My inclination would be to copy the references, extend the range it applies to (or have a range that is essentially "every version after N"). But this is fuzzy, and having ranges at all certainly increases complexity.

(@symbolist) Instead of blacklists of files, will storing a blacklist of file hashes (which can get transformed into the appropriate API response representation) make things simpler if we wanted the former behavior?

(@bradenmacdonald) I like @symbolist's idea of blacklisting hashes, since a nice feature of Blockstore is that data hashes are tracked for everything. (Not sure what the odds of collision are but I assume negligible).

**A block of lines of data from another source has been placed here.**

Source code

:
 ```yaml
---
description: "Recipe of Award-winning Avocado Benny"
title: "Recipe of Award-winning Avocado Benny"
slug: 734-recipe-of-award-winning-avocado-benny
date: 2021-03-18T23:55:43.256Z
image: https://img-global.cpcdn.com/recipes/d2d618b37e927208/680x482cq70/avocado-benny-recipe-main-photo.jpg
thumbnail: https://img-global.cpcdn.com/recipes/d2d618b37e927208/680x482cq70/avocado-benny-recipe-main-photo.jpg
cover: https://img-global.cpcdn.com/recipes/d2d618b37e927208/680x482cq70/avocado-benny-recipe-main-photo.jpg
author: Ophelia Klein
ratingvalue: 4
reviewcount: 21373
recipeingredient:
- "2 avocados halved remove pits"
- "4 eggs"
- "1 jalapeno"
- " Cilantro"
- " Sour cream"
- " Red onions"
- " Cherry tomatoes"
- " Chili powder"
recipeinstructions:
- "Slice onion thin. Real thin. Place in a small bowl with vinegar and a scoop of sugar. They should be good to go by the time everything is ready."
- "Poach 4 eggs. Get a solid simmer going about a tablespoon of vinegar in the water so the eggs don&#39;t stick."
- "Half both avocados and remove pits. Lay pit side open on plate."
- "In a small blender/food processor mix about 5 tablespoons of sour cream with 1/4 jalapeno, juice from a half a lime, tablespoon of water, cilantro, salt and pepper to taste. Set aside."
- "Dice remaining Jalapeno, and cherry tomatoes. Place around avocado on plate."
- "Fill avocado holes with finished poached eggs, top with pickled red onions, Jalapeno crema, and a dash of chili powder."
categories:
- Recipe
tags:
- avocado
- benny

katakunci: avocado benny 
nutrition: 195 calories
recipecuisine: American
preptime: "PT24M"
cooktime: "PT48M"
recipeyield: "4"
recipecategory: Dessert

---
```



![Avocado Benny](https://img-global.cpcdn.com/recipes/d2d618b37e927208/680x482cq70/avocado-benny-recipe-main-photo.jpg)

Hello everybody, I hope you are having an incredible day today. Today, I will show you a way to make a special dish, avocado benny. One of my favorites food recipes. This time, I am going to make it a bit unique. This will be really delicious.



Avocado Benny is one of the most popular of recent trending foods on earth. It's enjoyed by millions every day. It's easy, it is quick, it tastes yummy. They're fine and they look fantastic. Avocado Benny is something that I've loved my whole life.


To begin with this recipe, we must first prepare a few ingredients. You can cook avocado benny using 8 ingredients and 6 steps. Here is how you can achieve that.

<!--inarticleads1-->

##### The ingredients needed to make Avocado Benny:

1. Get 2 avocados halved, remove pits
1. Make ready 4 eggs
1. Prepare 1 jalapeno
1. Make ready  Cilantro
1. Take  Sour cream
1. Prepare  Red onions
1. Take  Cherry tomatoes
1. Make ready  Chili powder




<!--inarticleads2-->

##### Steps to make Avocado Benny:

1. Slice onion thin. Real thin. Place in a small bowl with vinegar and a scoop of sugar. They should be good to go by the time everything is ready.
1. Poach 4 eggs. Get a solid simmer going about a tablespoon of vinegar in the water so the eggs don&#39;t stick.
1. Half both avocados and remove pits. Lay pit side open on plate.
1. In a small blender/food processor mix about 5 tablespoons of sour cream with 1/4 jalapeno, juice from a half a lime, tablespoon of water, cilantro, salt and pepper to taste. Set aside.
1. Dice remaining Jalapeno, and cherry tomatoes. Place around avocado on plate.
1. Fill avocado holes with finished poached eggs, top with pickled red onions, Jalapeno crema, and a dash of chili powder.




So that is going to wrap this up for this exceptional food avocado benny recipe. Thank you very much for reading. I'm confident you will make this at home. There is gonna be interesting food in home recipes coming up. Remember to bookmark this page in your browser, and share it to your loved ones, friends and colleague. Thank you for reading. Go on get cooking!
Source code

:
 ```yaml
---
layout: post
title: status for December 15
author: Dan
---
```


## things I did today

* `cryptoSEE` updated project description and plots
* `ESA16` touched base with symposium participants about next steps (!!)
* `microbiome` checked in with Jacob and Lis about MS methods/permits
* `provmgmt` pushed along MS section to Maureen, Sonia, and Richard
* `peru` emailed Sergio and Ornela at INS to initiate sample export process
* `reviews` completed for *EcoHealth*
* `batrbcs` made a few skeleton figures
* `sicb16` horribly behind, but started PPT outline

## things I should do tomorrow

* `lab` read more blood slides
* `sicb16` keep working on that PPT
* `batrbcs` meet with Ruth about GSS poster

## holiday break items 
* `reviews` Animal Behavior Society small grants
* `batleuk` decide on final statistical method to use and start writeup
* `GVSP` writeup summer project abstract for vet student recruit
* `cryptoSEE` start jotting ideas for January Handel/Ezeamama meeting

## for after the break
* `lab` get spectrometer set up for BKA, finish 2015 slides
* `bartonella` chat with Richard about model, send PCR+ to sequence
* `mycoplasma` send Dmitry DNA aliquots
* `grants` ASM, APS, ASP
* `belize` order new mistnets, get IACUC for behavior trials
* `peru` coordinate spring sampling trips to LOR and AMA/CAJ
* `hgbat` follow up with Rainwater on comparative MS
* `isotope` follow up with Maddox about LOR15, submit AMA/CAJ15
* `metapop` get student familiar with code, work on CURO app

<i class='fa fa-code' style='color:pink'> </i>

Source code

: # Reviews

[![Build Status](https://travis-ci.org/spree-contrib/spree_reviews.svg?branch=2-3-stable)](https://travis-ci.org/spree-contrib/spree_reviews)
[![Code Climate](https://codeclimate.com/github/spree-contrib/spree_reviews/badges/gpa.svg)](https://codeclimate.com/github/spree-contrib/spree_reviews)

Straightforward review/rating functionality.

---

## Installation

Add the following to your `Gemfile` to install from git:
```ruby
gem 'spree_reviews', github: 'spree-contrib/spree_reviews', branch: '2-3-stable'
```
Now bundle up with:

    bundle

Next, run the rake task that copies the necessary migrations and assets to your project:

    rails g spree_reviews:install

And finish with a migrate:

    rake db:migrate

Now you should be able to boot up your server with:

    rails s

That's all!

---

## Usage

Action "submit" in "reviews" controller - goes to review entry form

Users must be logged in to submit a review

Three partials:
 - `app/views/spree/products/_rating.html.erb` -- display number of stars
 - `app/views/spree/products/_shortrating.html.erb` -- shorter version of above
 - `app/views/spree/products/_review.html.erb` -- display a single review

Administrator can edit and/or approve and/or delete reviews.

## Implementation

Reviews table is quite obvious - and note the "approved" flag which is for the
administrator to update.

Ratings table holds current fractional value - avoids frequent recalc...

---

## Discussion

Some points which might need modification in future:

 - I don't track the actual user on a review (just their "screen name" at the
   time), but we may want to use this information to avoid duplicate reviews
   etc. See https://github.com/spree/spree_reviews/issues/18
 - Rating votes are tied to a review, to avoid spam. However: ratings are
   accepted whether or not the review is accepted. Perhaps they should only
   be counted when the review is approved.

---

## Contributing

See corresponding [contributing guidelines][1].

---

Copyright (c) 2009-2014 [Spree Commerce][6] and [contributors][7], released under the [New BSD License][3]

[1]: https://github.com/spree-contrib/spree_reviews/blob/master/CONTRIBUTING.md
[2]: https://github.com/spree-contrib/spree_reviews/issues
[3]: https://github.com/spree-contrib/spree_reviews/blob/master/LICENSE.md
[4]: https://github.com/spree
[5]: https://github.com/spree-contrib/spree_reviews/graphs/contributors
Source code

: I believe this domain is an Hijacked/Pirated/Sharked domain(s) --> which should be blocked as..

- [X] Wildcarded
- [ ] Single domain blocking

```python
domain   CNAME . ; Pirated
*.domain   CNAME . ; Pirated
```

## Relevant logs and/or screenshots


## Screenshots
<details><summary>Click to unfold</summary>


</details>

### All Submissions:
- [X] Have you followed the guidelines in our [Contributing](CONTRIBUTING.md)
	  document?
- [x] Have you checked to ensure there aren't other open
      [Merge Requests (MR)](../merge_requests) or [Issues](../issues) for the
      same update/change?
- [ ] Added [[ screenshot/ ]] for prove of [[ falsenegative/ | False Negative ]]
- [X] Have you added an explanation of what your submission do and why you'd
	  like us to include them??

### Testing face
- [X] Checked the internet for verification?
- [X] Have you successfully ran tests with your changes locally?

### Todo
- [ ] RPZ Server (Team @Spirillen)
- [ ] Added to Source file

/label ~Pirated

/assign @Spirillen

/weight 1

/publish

However, for something like a video XBlock OLX, it may not really work effectively because for example there can be many variations of an OLX file that reference the same external video URL, and minor changes to the subtitle settings of other fields can change the hash of the OLX file without changing the fact that it references the video we need to take down.

Yeah, I'm liking the hash approach more and more.

I don't think we should worry about many subtle variations of OLX. If people are being malicious and just trying to get around the system, I think that bringing a hammer down on the Bundle or account as a whole is justified, and we shouldn't try to fight it at this layer.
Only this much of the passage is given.